Incremental processing

DATA ENGINEERING

Incremental processing is a tried and true approach to improving data transformation performance and reducing cost. The basic idea is that you avoid reprocessing source data multiple times by having each job process only new or changed rows. This recipe shows how to implement incremental processing with Apache Iceberg tables.

Typically, this pattern has been achieved using a shared control table to keep track of the most recent source record processed with a high watermark on a data column. The implementation using Iceberg tables improves upon this idea by taking advantage of immutable snapshot lineage for a data-independent way to find unprocessed records.

This recipe also shows how to track the high watermark in snapshot metadata. One of the advantages of this approach is that processing state is stored with the data. This avoids a number of operational issues from correctness to migrations. While these examples are shown using Apache Spark, this pattern can be implemented in any Iceberg-compatible environment.

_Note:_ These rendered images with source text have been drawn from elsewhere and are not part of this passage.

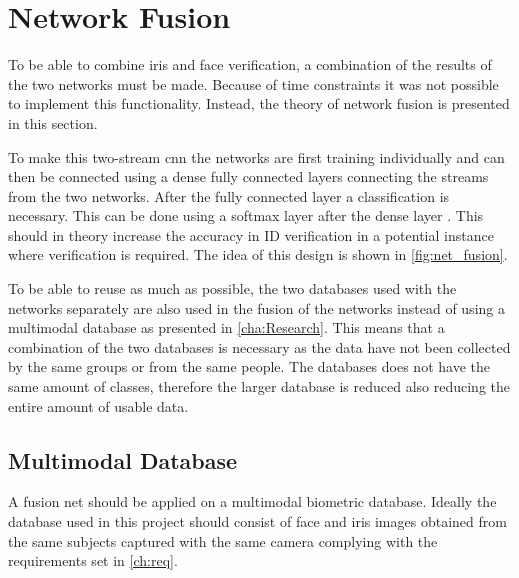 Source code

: \section{Network Fusion}
To be able to combine iris and face verification, a combination of the results of the two networks must be made. Because of time constraints it was not possible to implement this functionality. Instead, the theory of network fusion is presented in this section.

To make this two-stream \gls{cnn} the networks are first training individually and can then be connected using a dense fully connected layers connecting the streams from the two networks. After the fully connected layer a classification is necessary. This can be done using a softmax layer after the dense layer \citep{Eitel2015}. This should in theory increase the accuracy in ID verification in a potential instance where verification is required. The idea of this design is shown in \autoref{fig:net_fusion}.

To be able to reuse as much as possible, the two databases used with the networks separately are also used in the fusion of the networks instead of using a multimodal database as presented in \autoref{cha:Research}. 
This means that a combination of the two databases is necessary as the data have not been collected by the same groups or from the same people. The databases does not have the same amount of classes, therefore the larger database is reduced also reducing the entire amount of usable data.

\subsection{Multimodal Database}
A fusion net should be applied on a multimodal biometric database. Ideally the database used in this project should consist of face and iris images obtained from the same subjects captured with the same camera complying with the requirements set in \autoref{ch:req}. 

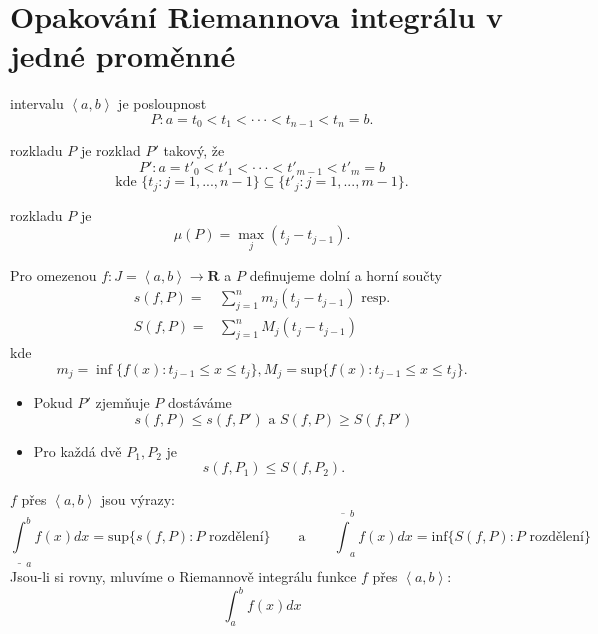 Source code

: \documentclass[../main.tex]{subfiles}
\begin{document}
\section{Opakování Riemannova integrálu v jedné proměnné}

\begin{definitionnodot}[Rozdělení]
	intervalu $\left<a,b\right>$ je posloupnost 
	\[P : a = t_0 < t_1 < \cdot \cdot \cdot < t_{n-1} < t_n = b.\]
\end{definitionnodot}

\begin{definitionnodot}[Zjemnění]
	rozkladu $P$ je rozklad $P'$ takový, že
		\[P' : a = t'_0 < t'_1 < \cdot \cdot \cdot < t'_{m-1} < t'_m = b\]
		\[\text{kde }\{t_j: j = 1,...,n-1\}\subseteq \{t'_j : j = 1,...,m-1\}.\]
\end{definitionnodot}

\begin{definitionnodot}[Jemnost]
	rozkladu $P$ je $$\mu(P) = \max_j(t_j-t_{j-1}).$$
\end{definitionnodot}

\begin{definition}
	Pro omezenou $f:J=\left<a,b\right> \rightarrow \mathbf{R} $ a $P$ definujeme dolní a horní součty
	\begin{align*}
	    s(f,P) = & \sum^n_{j=1} m_j(t_j-t_{j-1}) \text{ resp.}\\
	    S(f,P) = & \sum^n_{j=1} M_j(t_j-t_{j-1})
	\end{align*}
	kde
	\[m_j = \inf\{f(x) : t_{j-1} \leq x \leq t_j\}, M_j = \text{sup}\{f(x) : t_{j-1} \leq x \leq t_j\}.\]
\end{definition}

\begin{lemma}
	\hfill
	\begin{itemize}
			\item Pokud $P'$ zjemňuje $P$ dostáváme
			\[s(f,P) \leq s(f,P') \text{ a } S(f,P) \geq S(f,P')\]
			\item Pro každá dvě $P_1, P_2$ je 
			\[s(f,P_1) \leq S(f, P_2).\]
	\end{itemize}
\end{lemma}

\begin{definitionnodot}
	$f$ přes $\left<a,b\right>$ jsou výrazy:
	$$\underline{\int}^b_{ a} f(x)dx = \text{sup}\{s(f,P) : P \text{ rozdělení}\} \qquad \text{a}\qquad
	\overline{\int}^b_{ a} f(x)dx = \text{inf}\{S(f,P) : P \text{ rozdělení}\}$$ 
	Jsou-li si rovny, mluvíme o Riemannově integrálu funkce $f$ přes $\left<a,b\right>$:
	\[\int^b_a f(x) dx\]
\end{definitionnodot}
\end{document}
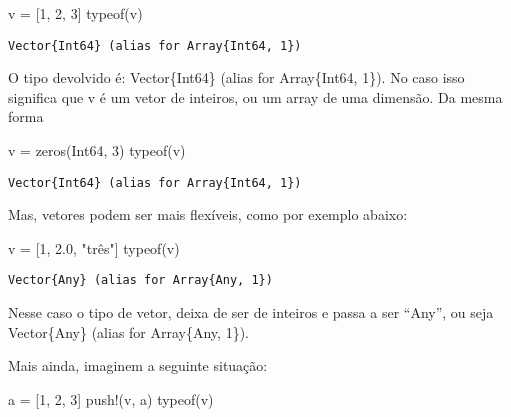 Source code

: \documentclass[
  letterpaper,
  DIV=11,
  numbers=noendperiod]{scrreprt}
\newenvironment{Shaded}{\begin{snugshade}}{\end{snugshade}}
\newcommand{\DataTypeTok}[1]{\textcolor[rgb]{0.68,0.00,0.00}{#1}}
\newcommand{\FloatTok}[1]{\textcolor[rgb]{0.68,0.00,0.00}{#1}}
\newcommand{\FunctionTok}[1]{\textcolor[rgb]{0.28,0.35,0.67}{#1}}
\newcommand{\NormalTok}[1]{\textcolor[rgb]{0.00,0.23,0.31}{#1}}
\newcommand{\OperatorTok}[1]{\textcolor[rgb]{0.37,0.37,0.37}{#1}}
\newcommand{\StringTok}[1]{\textcolor[rgb]{0.13,0.47,0.30}{#1}}
\begin{document}
\begin{Shaded}
\begin{Highlighting}[]
\NormalTok{v }\OperatorTok{=}\NormalTok{ [}\FloatTok{1}\NormalTok{, }\FloatTok{2}\NormalTok{, }\FloatTok{3}\NormalTok{]}
\FunctionTok{typeof}\NormalTok{(v)}
\end{Highlighting}
\end{Shaded}

\begin{verbatim}
Vector{Int64} (alias for Array{Int64, 1})
\end{verbatim}

O tipo devolvido é: Vector\{Int64\} (alias for Array\{Int64, 1\}). No
caso isso significa que v é um vetor de inteiros, ou um array de uma
dimensão. Da mesma forma

\begin{Shaded}
\begin{Highlighting}[]
\NormalTok{v }\OperatorTok{=} \FunctionTok{zeros}\NormalTok{(}\DataTypeTok{Int64}\NormalTok{, }\FloatTok{3}\NormalTok{)}
\FunctionTok{typeof}\NormalTok{(v)}
\end{Highlighting}
\end{Shaded}

\begin{verbatim}
Vector{Int64} (alias for Array{Int64, 1})
\end{verbatim}

Mas, vetores podem ser mais flexíveis, como por exemplo abaixo:

\begin{Shaded}
\begin{Highlighting}[]
\NormalTok{v }\OperatorTok{=}\NormalTok{ [}\FloatTok{1}\NormalTok{, }\FloatTok{2.0}\NormalTok{, }\StringTok{"três"}\NormalTok{]}
\FunctionTok{typeof}\NormalTok{(v)}
\end{Highlighting}
\end{Shaded}

\begin{verbatim}
Vector{Any} (alias for Array{Any, 1})
\end{verbatim}

Nesse caso o tipo de vetor, deixa de ser de inteiros e passa a ser
``Any'', ou seja Vector\{Any\} (alias for Array\{Any, 1\}).

Mais ainda, imaginem a seguinte situação:

\begin{Shaded}
\begin{Highlighting}[]
\NormalTok{a }\OperatorTok{=}\NormalTok{ [}\FloatTok{1}\NormalTok{, }\FloatTok{2}\NormalTok{, }\FloatTok{3}\NormalTok{]}
\FunctionTok{push!}\NormalTok{(v, a)}
\FunctionTok{typeof}\NormalTok{(v)}
\end{Highlighting}
\end{Shaded}
\end{document}
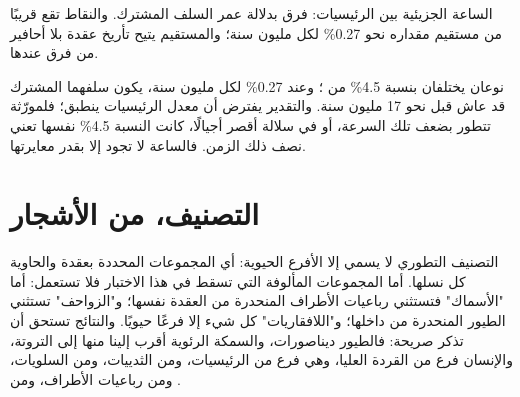 \begin{omfigure}

{\small الساعة الجزيئية بين الرئيسيات: فرق  بدلالة عمر السلف
المشترك. والنقاط تقع قريبًا من مستقيم مقداره نحو 0.27\% لكل مليون سنة؛
والمستقيم يتيح تأريخ عقدة بلا أحافير من فرق  عندها.}
\end{omfigure}

\begin{example}\label{ex:g12:phylogenetic-trees:dating}
نوعان يختلفان بنسبة 4.5\% من ؛ وعند 0.27\% لكل مليون سنة، يكون
سلفهما المشترك قد عاش قبل نحو 17 مليون سنة. والتقدير يفترض أن معدل
الرئيسيات ينطبق؛ فلمورّثة تتطور بضعف تلك السرعة، أو في سلالة أقصر
أجيالًا، كانت النسبة 4.5\% نفسها تعني نصف ذلك الزمن. فالساعة لا تجود
إلا بقدر معايرتها.
\end{example}

\section{التصنيف، من الأشجار}

\begin{proposition}\label{prop:g12:phylogenetic-trees:classification}
التصنيف التطوري لا يسمي إلا الأفرع الحيوية: أي المجموعات المحددة بعقدة
والحاوية كل نسلها. أما المجموعات المألوفة التي تسقط في هذا الاختبار
فلا تستعمل: أما "الأسماك" فتستثني رباعيات الأطراف المنحدرة من العقدة
نفسها؛ و"الزواحف" تستثني الطيور المنحدرة من داخلها؛ و"اللافقاريات" كل
شيء إلا فرعًا حيويًا. والنتائج تستحق أن تذكر صريحة: فالطيور ديناصورات،
والسمكة الرئوية أقرب إلينا منها إلى التروتة، والإنسان فرع من القردة
العليا، وهي فرع من الرئيسيات، ومن الثدييات، ومن السلويات، ومن رباعيات
الأطراف، ومن .
\end{proposition}
\admitted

Incremental reads with snapshot watermarks

This example will enhance the idempotent log message deduplication example from the MERGE recipe. That recipe used a SQL MERGE to add new rows to a logs table.

MERGE INTO logs AS t
USING log_source AS s
 ON t.log_id = s.log_id
WHEN NOT MATCHED THEN INSERT *

This recipe will produce the log_source data as a view. The raw, potentially duplicated log records come from the raw.log_source table and the target table is final.logs.

Retrieve source table watermark

To keep track of what has already been processed, this pattern stores the last processed snapshot ID as a high watermark. This is the snapshot ID that was current in the source table the last time the incremental job ran. The rows that need to be processed in the current run are rows written in newer snapshots.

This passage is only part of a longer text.